Prise par sa lecture, Paloma l'archéologue de service n'entend pas glisser le verre de rouge. Sa jupe prend une couleur sombre. Déconcertée par l'humidité, elle sursaute.

•  Vous êtes un manche! hurle-t-elle au serveur Charles, un grassouillet Sicilien avec des lèvres d'ange.
•  Calme-toi, on va t'en amener un autre.
•  Je ne veux pas de votre Alger dégueu, je veux une patte pour essuyer.

Au moment où le torchon atterrit sur le comptoir, l'archéologue sent u courtant d'air s'engouffrer entre ses jambes.

•  Ah, merde, vous pourriez fermer les fenêtres, un vrai foutoir de bistrot.

Depuis qu'elle suit le chantier du percement du tunnel sous la capitale, Paloma a pris ses quartiers au fond du bar, près de la porte du téléphone.
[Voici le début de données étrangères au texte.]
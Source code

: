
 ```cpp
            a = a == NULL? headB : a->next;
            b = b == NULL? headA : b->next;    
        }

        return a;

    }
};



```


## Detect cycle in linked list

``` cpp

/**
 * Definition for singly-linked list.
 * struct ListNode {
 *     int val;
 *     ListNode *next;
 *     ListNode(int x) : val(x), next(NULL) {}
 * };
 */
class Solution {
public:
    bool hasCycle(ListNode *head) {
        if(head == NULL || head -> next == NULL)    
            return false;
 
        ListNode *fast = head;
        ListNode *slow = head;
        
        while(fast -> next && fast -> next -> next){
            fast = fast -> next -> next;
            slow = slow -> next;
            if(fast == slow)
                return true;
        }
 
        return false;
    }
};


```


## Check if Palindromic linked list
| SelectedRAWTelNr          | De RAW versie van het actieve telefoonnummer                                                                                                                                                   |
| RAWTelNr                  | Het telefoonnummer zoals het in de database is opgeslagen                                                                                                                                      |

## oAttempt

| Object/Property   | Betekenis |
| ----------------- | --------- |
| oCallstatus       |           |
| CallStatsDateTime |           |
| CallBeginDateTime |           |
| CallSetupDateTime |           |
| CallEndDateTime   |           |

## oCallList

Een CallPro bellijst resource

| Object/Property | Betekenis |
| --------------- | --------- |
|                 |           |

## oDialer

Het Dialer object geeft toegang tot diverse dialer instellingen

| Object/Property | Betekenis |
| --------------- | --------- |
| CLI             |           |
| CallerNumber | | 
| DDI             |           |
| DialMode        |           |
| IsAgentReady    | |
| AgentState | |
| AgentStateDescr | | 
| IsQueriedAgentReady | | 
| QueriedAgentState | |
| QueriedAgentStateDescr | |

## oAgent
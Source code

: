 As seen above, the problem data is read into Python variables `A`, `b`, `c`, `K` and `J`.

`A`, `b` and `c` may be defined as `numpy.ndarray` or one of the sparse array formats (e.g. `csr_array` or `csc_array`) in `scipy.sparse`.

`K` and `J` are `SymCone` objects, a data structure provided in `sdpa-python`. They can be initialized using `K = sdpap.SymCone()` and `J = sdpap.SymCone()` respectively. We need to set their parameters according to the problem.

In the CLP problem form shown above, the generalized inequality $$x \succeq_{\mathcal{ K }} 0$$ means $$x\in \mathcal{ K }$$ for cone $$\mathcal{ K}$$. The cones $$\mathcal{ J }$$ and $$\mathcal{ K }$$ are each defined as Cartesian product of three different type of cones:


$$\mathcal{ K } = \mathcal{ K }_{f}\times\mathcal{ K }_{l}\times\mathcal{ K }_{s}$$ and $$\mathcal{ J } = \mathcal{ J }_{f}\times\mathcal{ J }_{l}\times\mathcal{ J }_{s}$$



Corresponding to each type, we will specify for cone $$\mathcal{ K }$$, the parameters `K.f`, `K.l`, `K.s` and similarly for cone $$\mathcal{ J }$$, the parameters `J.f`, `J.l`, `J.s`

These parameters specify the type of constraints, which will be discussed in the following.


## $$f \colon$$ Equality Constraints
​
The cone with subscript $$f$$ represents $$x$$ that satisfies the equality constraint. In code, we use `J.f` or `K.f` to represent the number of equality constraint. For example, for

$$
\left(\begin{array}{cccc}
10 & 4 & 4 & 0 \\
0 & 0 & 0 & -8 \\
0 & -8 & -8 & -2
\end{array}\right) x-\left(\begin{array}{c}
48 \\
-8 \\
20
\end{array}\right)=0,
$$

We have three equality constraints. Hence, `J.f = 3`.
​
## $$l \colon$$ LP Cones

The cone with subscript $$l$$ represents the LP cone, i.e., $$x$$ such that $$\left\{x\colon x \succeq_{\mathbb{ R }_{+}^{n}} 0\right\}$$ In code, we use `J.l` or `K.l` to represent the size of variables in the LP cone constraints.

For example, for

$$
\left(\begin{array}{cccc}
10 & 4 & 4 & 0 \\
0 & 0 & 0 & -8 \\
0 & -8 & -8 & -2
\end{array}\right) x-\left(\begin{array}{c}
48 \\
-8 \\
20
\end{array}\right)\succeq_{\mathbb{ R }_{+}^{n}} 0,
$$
Le serveur est désormais habitué à ses coups de gueule. Mais aujourd'hui, elle pousse vraiment.

•  Qu'est-ce qu'il y a encore, grognasse? lance-t-il excédé.
•  Sait, pas ça me chatouille, explique-t-elle en se trémoussant sur sa chaise.
•  Entre les jambes? C'est pas mon rayon, moi je désaltère, je n'assouvis pas les clientes.

Charles est connu pour son amour des éphèbes, sa remarque tombe à plat. La chauve-souris, prise dans la jupe de Paloma, continue à s'agiter.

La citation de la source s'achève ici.